31Vraag je dus niet bezorgd af: “Wat zullen we eten?” of: “Wat zullen we drinken?” of: “Waarmee zullen we ons kleden?” – 32dat zijn allemaal dingen die de heidenen najagen. Jullie hemelse Vader weet wel dat jullie dat alles nodig hebben. 33Zoek liever eerst het koninkrijk van God en zijn gerechtigheid, dan zullen al die andere dingen je erbij gegeven worden. 34Maak je dus geen zorgen voor de dag van morgen, want de dag van morgen zorgt wel voor zichzelf. Elke dag heeft genoeg aan zijn eigen last.

Maak je dus geen zorgen over wat je in de toekomst zal eten, drinken of waar je je mee zal kleden, of wat je ook maar in de toekomst nodig zal hebben......de heidenen houden zich daarmee bezig. Dit zijn geen zaken van Gods koninkrijk maar die bij de wereld horen.
We hebben al genoeg om ons druk over te maken elke dag.

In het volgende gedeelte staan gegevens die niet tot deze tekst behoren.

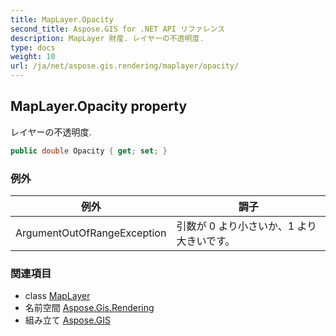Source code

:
 ```yaml
---
title: MapLayer.Opacity
second_title: Aspose.GIS for .NET API リファレンス
description: MapLayer 財産. レイヤーの不透明度.
type: docs
weight: 10
url: /ja/net/aspose.gis.rendering/maplayer/opacity/
---
```

## MapLayer.Opacity property

レイヤーの不透明度.

```csharp
public double Opacity { get; set; }
```

### 例外

| 例外 | 調子 |
| --- | --- |
| ArgumentOutOfRangeException | 引数が 0 より小さいか、1 より大きいです。 |

### 関連項目

* class [MapLayer](../)
* 名前空間 [Aspose.Gis.Rendering](../../maplayer/)
* 組み立て [Aspose.GIS](../../../)


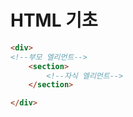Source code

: # HTML 기초
```html
<div>
<!--부모 엘리먼트-->
    <section>
        <!--자식 엘리먼트-->
    </section>

</div>
```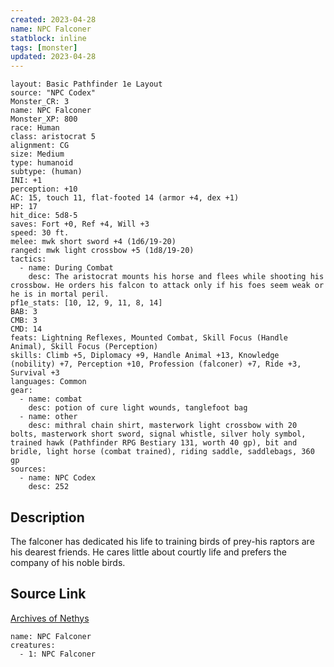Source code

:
 ```yaml
---
created: 2023-04-28
name: NPC Falconer
statblock: inline
tags: [monster]
updated: 2023-04-28
---
```

```statblock
layout: Basic Pathfinder 1e Layout
source: "NPC Codex"
Monster_CR: 3
name: NPC Falconer
Monster_XP: 800
race: Human
class: aristocrat 5
alignment: CG
size: Medium
type: humanoid
subtype: (human)
INI: +1
perception: +10
AC: 15, touch 11, flat-footed 14 (armor +4, dex +1)
HP: 17
hit_dice: 5d8-5
saves: Fort +0, Ref +4, Will +3
speed: 30 ft.
melee: mwk short sword +4 (1d6/19-20)
ranged: mwk light crossbow +5 (1d8/19-20)
tactics:
  - name: During Combat
    desc: The aristocrat mounts his horse and flees while shooting his crossbow. He orders his falcon to attack only if his foes seem weak or he is in mortal peril.
pf1e_stats: [10, 12, 9, 11, 8, 14]
BAB: 3
CMB: 3
CMD: 14
feats: Lightning Reflexes, Mounted Combat, Skill Focus (Handle Animal), Skill Focus (Perception)
skills: Climb +5, Diplomacy +9, Handle Animal +13, Knowledge (nobility) +7, Perception +10, Profession (falconer) +7, Ride +3, Survival +3
languages: Common
gear:
  - name: combat
    desc: potion of cure light wounds, tanglefoot bag
  - name: other
    desc: mithral chain shirt, masterwork light crossbow with 20 bolts, masterwork short sword, signal whistle, silver holy symbol, trained hawk (Pathfinder RPG Bestiary 131, worth 40 gp), bit and bridle, light horse (combat trained), riding saddle, saddlebags, 360 gp
sources:
  - name: NPC Codex
    desc: 252
```
## Description
The falconer has dedicated his life to training birds of prey-his raptors are his dearest friends. He cares little about courtly life and prefers the company of his noble birds.
## Source Link
[Archives of Nethys](https://aonprd.com/NPCDisplay.aspx?ItemName=Falconer)
```encounter-table
name: NPC Falconer
creatures:
  - 1: NPC Falconer
```
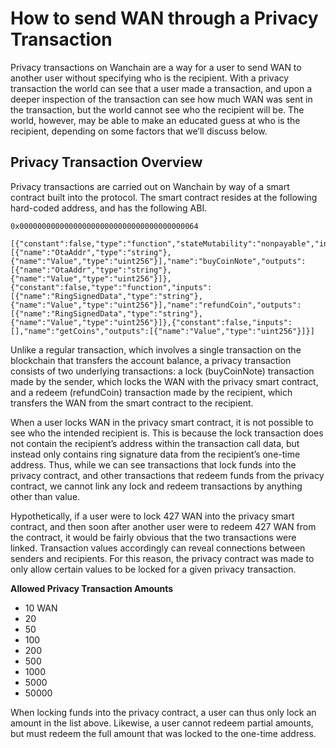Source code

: # How to send WAN through a Privacy Transaction

Privacy transactions on Wanchain are a way for a user to send WAN to another
user without specifying who is the recipient. With a privacy transaction the
world can see that a user made a transaction, and upon a deeper inspection of
the transaction can see how much WAN was sent in the transaction, but the world
cannot see who the recipient will be. The world, however, may be able to make
an educated guess at who is the recipient, depending on some factors that we’ll
discuss below.

## Privacy Transaction Overview

Privacy transactions are carried out on Wanchain by way of a smart contract
built into the protocol. The smart contract resides at the following hard-coded
address, and has the following ABI.

```
0x0000000000000000000000000000000000000064
```

```
[{"constant":false,"type":"function","stateMutability":"nonpayable","inputs":[{"name":"OtaAddr","type":"string"},{"name":"Value","type":"uint256"}],"name":"buyCoinNote","outputs":[{"name":"OtaAddr","type":"string"},{"name":"Value","type":"uint256"}]},{"constant":false,"type":"function","inputs":[{"name":"RingSignedData","type":"string"},{"name":"Value","type":"uint256"}],"name":"refundCoin","outputs":[{"name":"RingSignedData","type":"string"},{"name":"Value","type":"uint256"}]},{"constant":false,"inputs":[],"name":"getCoins","outputs":[{"name":"Value","type":"uint256"}]}]
```

Unlike a regular transaction, which involves a single transaction on the
blockchain that transfers the account balance, a privacy transaction consists
of two underlying transactions: a lock (buyCoinNote) transaction made by the
sender, which locks the WAN with the privacy smart contract, and a redeem
(refundCoin) transaction made by the recipient, which transfers the WAN from
the smart contract to the recipient.

When a user locks WAN in the privacy smart contract, it is not possible to see
who the intended recipient is. This is because the lock transaction does not
contain the recipient’s address within the transaction call data, but instead
only contains ring signature data from the recipient’s one-time address. Thus,
while we can see transactions that lock funds into the privacy contract, and
other transactions that redeem funds from the privacy contract, we cannot link
any lock and redeem transactions by anything other than value.

Hypothetically, if a user were to lock 427 WAN into the privacy smart contract,
and then soon after another user were to redeem 427 WAN from the contract, it
would be fairly obvious that the two transactions were linked. Transaction
values accordingly can reveal connections between senders and recipients. For
this reason, the privacy contract was made to only allow certain values to be
locked for a given privacy transaction.

**Allowed Privacy Transaction Amounts**

- 10 WAN
- 20
- 50
- 100
- 200
- 500
- 1000
- 5000
- 50000

When locking funds into the privacy contract, a user can thus only lock an
amount in the list above. Likewise, a user cannot redeem partial amounts, but
must redeem the full amount that was locked to the one-time address.
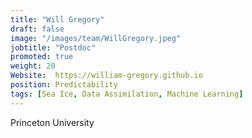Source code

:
 ```yaml
---
title: "Will Gregory"
draft: false
image: "/images/team/WillGregory.jpeg"
jobtitle: "Postdoc"
promoted: true
weight: 20
Website:  https://william-gregory.github.io
position: Predictability
tags: [Sea Ice, Data Assimilation, Machine Learning]
---
```



Princeton University
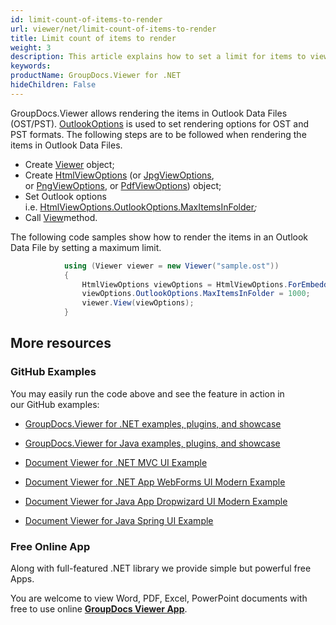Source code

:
 ```yaml
---
id: limit-count-of-items-to-render
url: viewer/net/limit-count-of-items-to-render
title: Limit count of items to render
weight: 3
description: This article explains how to set a limit for items to view of Outlook Data Files with GroupDocs.Viewer within your .NET applications.
keywords: 
productName: GroupDocs.Viewer for .NET
hideChildren: False
---
```

GroupDocs.Viewer allows rendering the items in Outlook Data Files (OST/PST). [OutlookOptions](https://apireference.groupdocs.com/net/viewer/groupdocs.viewer.options/outlookoptions) is used to set rendering options for OST and PST formats. The following steps are to be followed when rendering the items in Outlook Data Files.

*   Create [Viewer](https://apireference.groupdocs.com/net/viewer/groupdocs.viewer/viewer) object;
*   Create [HtmlViewOptions](https://apireference.groupdocs.com/net/viewer/groupdocs.viewer.options/htmlviewoptions) (or [JpgViewOptions](https://apireference.groupdocs.com/net/viewer/groupdocs.viewer.options/jpgviewoptions), or [PngViewOptions](https://apireference.groupdocs.com/net/viewer/groupdocs.viewer.options/pngviewoptions), or [PdfViewOptions](https://apireference.groupdocs.com/net/viewer/groupdocs.viewer.options/pdfviewoptions)) object;
*   Set Outlook options i.e. [HtmlViewOptions.OutlookOptions.MaxItemsInFolder](https://apireference.groupdocs.com/net/viewer/groupdocs.viewer.options/outlookoptions/properties/maxitemsinfolder)*;*
*   Call [View](https://apireference.groupdocs.com/net/viewer/groupdocs.viewer/viewer/methods/view)method.

The following code samples show how to render the items in an Outlook Data File by setting a maximum limit.

```csharp
            using (Viewer viewer = new Viewer("sample.ost"))
            {
                HtmlViewOptions viewOptions = HtmlViewOptions.ForEmbeddedResources();
                viewOptions.OutlookOptions.MaxItemsInFolder = 1000;
                viewer.View(viewOptions);
            }
```

## More resources

### GitHub Examples

You may easily run the code above and see the feature in action in our GitHub examples:

*   [GroupDocs.Viewer for .NET examples, plugins, and showcase](https://github.com/groupdocs-viewer/GroupDocs.Viewer-for-.NET)
    
*   [GroupDocs.Viewer for Java examples, plugins, and showcase](https://github.com/groupdocs-viewer/GroupDocs.Viewer-for-Java)
    
*   [Document Viewer for .NET MVC UI Example](https://github.com/groupdocs-viewer/GroupDocs.Viewer-for-.NET-MVC) 
    
*   [Document Viewer for .NET App WebForms UI Modern Example](https://github.com/groupdocs-viewer/GroupDocs.Viewer-for-.NET-WebForms)
    
*   [Document Viewer for Java App Dropwizard UI Modern Example](https://github.com/groupdocs-viewer/GroupDocs.Viewer-for-Java-Dropwizard)
    
*   [Document Viewer for Java Spring UI Example](https://github.com/groupdocs-viewer/GroupDocs.Viewer-for-Java-Spring)
    

### Free Online App

Along with full-featured .NET library we provide simple but powerful free Apps.

You are welcome to view Word, PDF, Excel, PowerPoint documents with free to use online **[GroupDocs Viewer App](https://products.groupdocs.app/viewer)**.
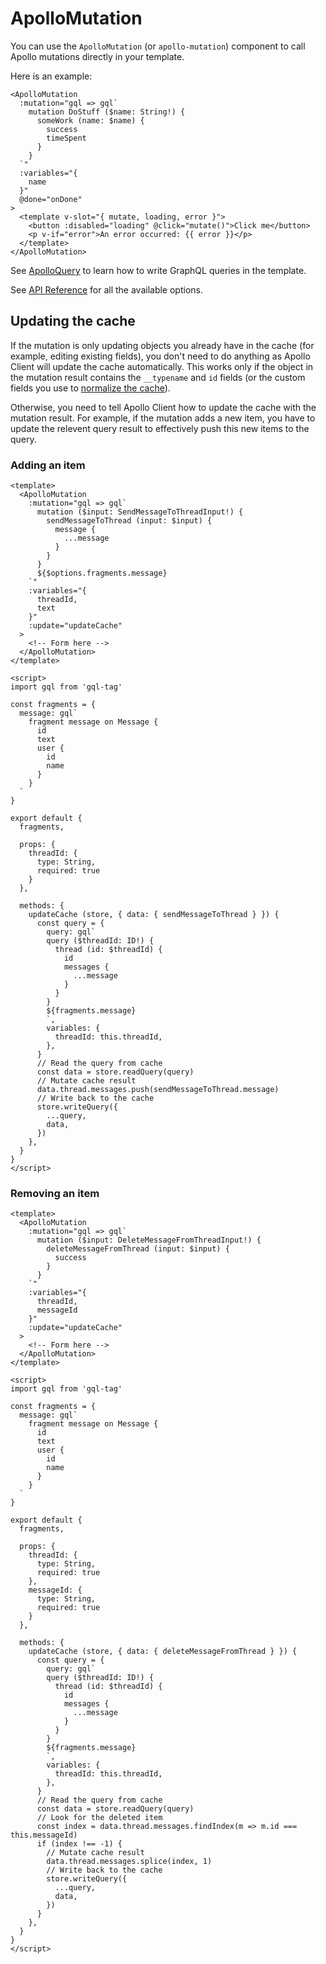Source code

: # ApolloMutation

You can use the `ApolloMutation` (or `apollo-mutation`) component to call Apollo mutations directly in your template.

Here is an example:

```vue
<ApolloMutation
  :mutation="gql => gql`
    mutation DoStuff ($name: String!) {
      someWork (name: $name) {
        success
        timeSpent
      }
    }
  `"
  :variables="{
    name
  }"
  @done="onDone"
>
  <template v-slot="{ mutate, loading, error }">
    <button :disabled="loading" @click="mutate()">Click me</button>
    <p v-if="error">An error occurred: {{ error }}</p>
  </template>
</ApolloMutation>
```

See [ApolloQuery](./query.md) to learn how to write GraphQL queries in the template.

See [API Reference](../../api/apollo-mutation.md) for all the available options.

## Updating the cache

If the mutation is only updating objects you already have in the cache (for example, editing existing fields), you don't need to do anything as Apollo Client will update the cache automatically. This works only if the object in the mutation result contains the `__typename` and `id` fields (or the custom fields you use to [normalize the cache](https://www.apollographql.com/docs/react/advanced/caching#normalization)).

Otherwise, you need to tell Apollo Client how to update the cache with the mutation result. For example, if the mutation adds a new item, you have to update the relevent query result to effectively push this new items to the query.

### Adding an item

```vue
<template>
  <ApolloMutation
    :mutation="gql => gql`
      mutation ($input: SendMessageToThreadInput!) {
        sendMessageToThread (input: $input) {
          message {
            ...message
          }
        }
      }
      ${$options.fragments.message}
    `"
    :variables="{
      threadId,
      text
    }"
    :update="updateCache"
  >
    <!-- Form here -->
  </ApolloMutation>
</template>

<script>
import gql from 'gql-tag'

const fragments = {
  message: gql`
    fragment message on Message {
      id
      text
      user {
        id
        name
      }
    }
  `
}

export default {
  fragments,

  props: {
    threadId: {
      type: String,
      required: true
    }
  },

  methods: {
    updateCache (store, { data: { sendMessageToThread } }) {
      const query = {
        query: gql`
        query ($threadId: ID!) {
          thread (id: $threadId) {
            id
            messages {
              ...message
            }
          }
        }
        ${fragments.message}
        `,
        variables: {
          threadId: this.threadId,
        },
      }
      // Read the query from cache
      const data = store.readQuery(query)
      // Mutate cache result
      data.thread.messages.push(sendMessageToThread.message)
      // Write back to the cache
      store.writeQuery({
        ...query,
        data,
      })
    },
  }
}
</script>
```

### Removing an item

```vue
<template>
  <ApolloMutation
    :mutation="gql => gql`
      mutation ($input: DeleteMessageFromThreadInput!) {
        deleteMessageFromThread (input: $input) {
          success
        }
      }
    `"
    :variables="{
      threadId,
      messageId
    }"
    :update="updateCache"
  >
    <!-- Form here -->
  </ApolloMutation>
</template>

<script>
import gql from 'gql-tag'

const fragments = {
  message: gql`
    fragment message on Message {
      id
      text
      user {
        id
        name
      }
    }
  `
}

export default {
  fragments,

  props: {
    threadId: {
      type: String,
      required: true
    },
    messageId: {
      type: String,
      required: true
    }
  },

  methods: {
    updateCache (store, { data: { deleteMessageFromThread } }) {
      const query = {
        query: gql`
        query ($threadId: ID!) {
          thread (id: $threadId) {
            id
            messages {
              ...message
            }
          }
        }
        ${fragments.message}
        `,
        variables: {
          threadId: this.threadId,
        },
      }
      // Read the query from cache
      const data = store.readQuery(query)
      // Look for the deleted item
      const index = data.thread.messages.findIndex(m => m.id === this.messageId)
      if (index !== -1) {
        // Mutate cache result
        data.thread.messages.splice(index, 1)
        // Write back to the cache
        store.writeQuery({
          ...query,
          data,
        })
      }
    },
  }
}
</script>
```

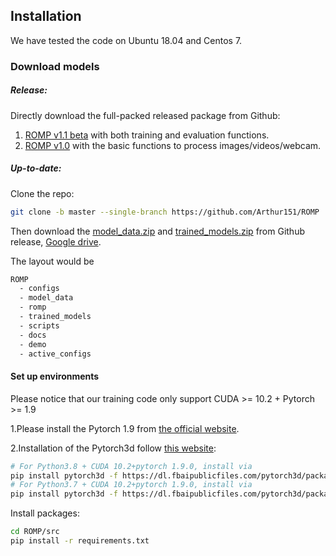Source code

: ## Installation

We have tested the code on Ubuntu 18.04 and Centos 7. 

### Download models

##### Release:

Directly download the full-packed released package from Github:
1. [ROMP v1.1 beta](https://github.com/Arthur151/ROMP/releases/tag/v1.1) with both training and evaluation functions.
2. [ROMP v1.0](https://github.com/Arthur151/ROMP/releases/download/v1.0/ROMP_v1.0.zip) with the basic functions to process images/videos/webcam.

##### Up-to-date:

Clone the repo:
```bash
git clone -b master --single-branch https://github.com/Arthur151/ROMP
```

Then download the [model_data.zip](https://github.com/Arthur151/ROMP/releases/download/v1.1/model_data.zip) and [trained_models.zip](https://github.com/Arthur151/ROMP/releases/download/v1.1/trained_models.zip) from Github release, [Google drive](https://drive.google.com/drive/folders/1YdsHh62KGuQMowRjKM9Vzj_7pflb51BB?usp=sharing). 

The layout would be
```bash
ROMP
  - configs
  - model_data
  - romp
  - trained_models
  - scripts
  - docs
  - demo
  - active_configs
```

#### Set up environments

Please notice that our training code only support CUDA >= 10.2 + Pytorch >= 1.9

1.Please install the Pytorch 1.9 from [the official website](https://pytorch.org/). 

2.Installation of the Pytorch3d follow [this website](https://github.com/facebookresearch/pytorch3d/blob/master/INSTALL.md):

```bash
# For Python3.8 + CUDA 10.2+pytorch 1.9.0, install via
pip install pytorch3d -f https://dl.fbaipublicfiles.com/pytorch3d/packaging/wheels/py38_cu102_pyt190/download.html
# For Python3.7 + CUDA 10.2+pytorch 1.9.0, install via
pip install pytorch3d -f https://dl.fbaipublicfiles.com/pytorch3d/packaging/wheels/py37_cu102_pyt190/download.html
```

Install packages:
```bash
cd ROMP/src
pip install -r requirements.txt
```

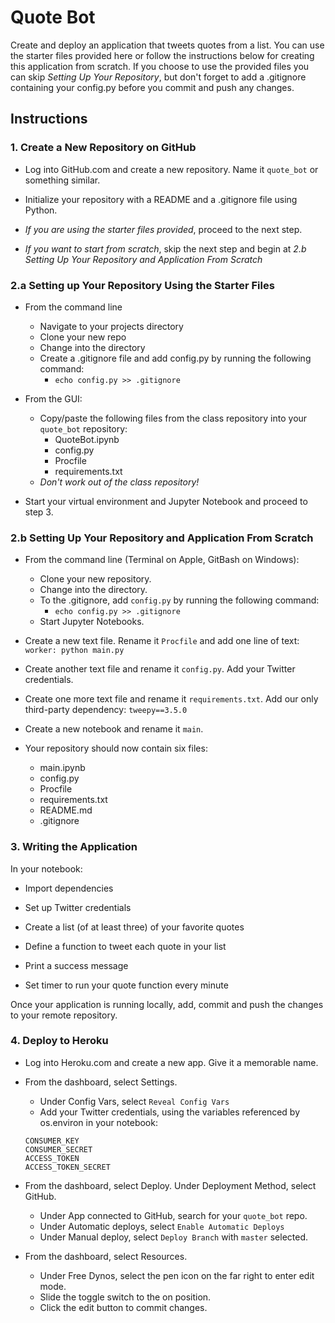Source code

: # Quote Bot

Create and deploy an application that tweets quotes from a list. You can use the starter files provided here or follow the instructions below for creating this application from scratch. If you choose to use the provided files you can skip *Setting Up Your Repository*, but don't forget to add a .gitignore containing your config.py before you commit and push any changes. 

## Instructions

### 1. Create a New Repository on GitHub
* Log into GitHub.com and create a new repository. Name it `quote_bot` or something similar.

* Initialize your repository with a README and a .gitignore file using Python.

* _If you are using the starter files provided_, proceed to the next step.

* _If you want to start from scratch_, skip the next step and begin at *2.b Setting Up Your Repository and Application From Scratch*


### 2.a Setting up Your Repository Using the Starter Files
* From the command line
  - Navigate to your projects directory
  - Clone your new repo
  - Change into the directory
  - Create a .gitignore file and add config.py by running the following command:
    - `echo config.py >> .gitignore`
  
* From the GUI:
  - Copy/paste the following files from the class repository into your `quote_bot` repository:
    - QuoteBot.ipynb
    - config.py
    - Procfile
    - requirements.txt
  - *Don't work out of the class repository!*
  
* Start your virtual environment and Jupyter Notebook and proceed to step 3.


### 2.b Setting Up Your Repository and Application From Scratch

* From the command line (Terminal on Apple, GitBash on Windows):
  - Clone your new repository.
  - Change into the directory.
  - To the .gitignore, add `config.py` by running the following command: 
    - `echo config.py >> .gitignore`
  - Start Jupyter Notebooks.

* Create a new text file. Rename it `Procfile` and add one line of text: `worker: python main.py`

* Create another text file and rename it `config.py`. Add your Twitter credentials. 

* Create one more text file and rename it `requirements.txt`. Add our only third-party dependency: `tweepy==3.5.0`
  
* Create a new notebook and rename it `main`.

* Your repository should now contain six files: 
  - main.ipynb
  - config.py
  - Procfile
  - requirements.txt
  - README.md
  - .gitignore


### 3. Writing the Application

In your notebook:

* Import dependencies

* Set up Twitter credentials

* Create a list (of at least three) of your favorite quotes

* Define a function to tweet each quote in your list

* Print a success message

* Set timer to run your quote function every minute

Once your application is running locally, add, commit and push the changes to your remote repository.


### 4. Deploy to Heroku

* Log into Heroku.com and create a new app. Give it a memorable name. 

* From the dashboard, select Settings.
  - Under Config Vars, select `Reveal Config Vars`
  - Add your Twitter credentials, using the variables referenced by os.environ in your notebook: 
  ```
  CONSUMER_KEY
  CONSUMER_SECRET
  ACCESS_TOKEN
  ACCESS_TOKEN_SECRET
  ```

* From the dashboard, select Deploy. Under Deployment Method, select GitHub.
  - Under App connected to GitHub, search for your `quote_bot` repo.
  - Under Automatic deploys, select `Enable Automatic Deploys`
  - Under Manual deploy, select `Deploy Branch` with `master` selected. 

* From the dashboard, select Resources.
  - Under Free Dynos, select the pen icon on the far right to enter edit mode.
  - Slide the toggle switch to the on position. 
  - Click the edit button to commit changes.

Het geeft een stuk minder stress als we God werkelijk leren te vertrouwen en zijn zorgzame liefde voor ons leren aanvaarden.

Conclusie

Laten we daarom op Hem en Zijn onderwijs vertrouwen en geen schatten op aarde verzamelen maar vrijgevig zijn zodat we mogen groeien in liefde, dat is een kapitaal veel belangrijker dan wat voor kapitaal je op de bank hebt of inde vorm van aandelen of bezit. Het is een kapitaal dat eeuwig blijft en veel beter dividend geeft:

1 Joh 3:16-19

16Wat liefde is, hebben we geleerd van hem die zijn leven voor ons gegeven heeft. Daarom horen ook wij ons leven te geven voor onze broeders en zusters. 17Hoe kan Gods liefde in iemand blijven die meer dan genoeg heeft om van te bestaan, maar zijn hart sluit voor een broeder of zuster die hij gebrek ziet lijden?
18Kinderen, we moeten niet liefhebben met de mond, met woorden, maar waarachtig, met daden. 19Dan weten we dat we voortkomen uit de waarheid en kunnen we met een gerust hart voor God staan.

Laten we lief hebben met daden zodat we onze schatten in de hemel verzamelen en met een gerust hart voor God kunnen verschijnen op de dag van het oordeel. Zijn beloftes zijn immers betrouwbaar:

Romeinen 2:6-8

6God beloont ieder mens naar zijn daden. 7Aan wie het goede doet en daarin volhardt, aan wie glorie, eer en onsterfelijkheid zoekt, schenkt hij het eeuwige leven. 8Maar wie handelt uit geldingsdrang, de waarheid niet eerbiedigt en zich laat leiden door onrecht, straft hij met zijn toorn en woede.

Laten we volharden het goede te doen aan alle mensen en in het bijzonder onze geloofsgenoten.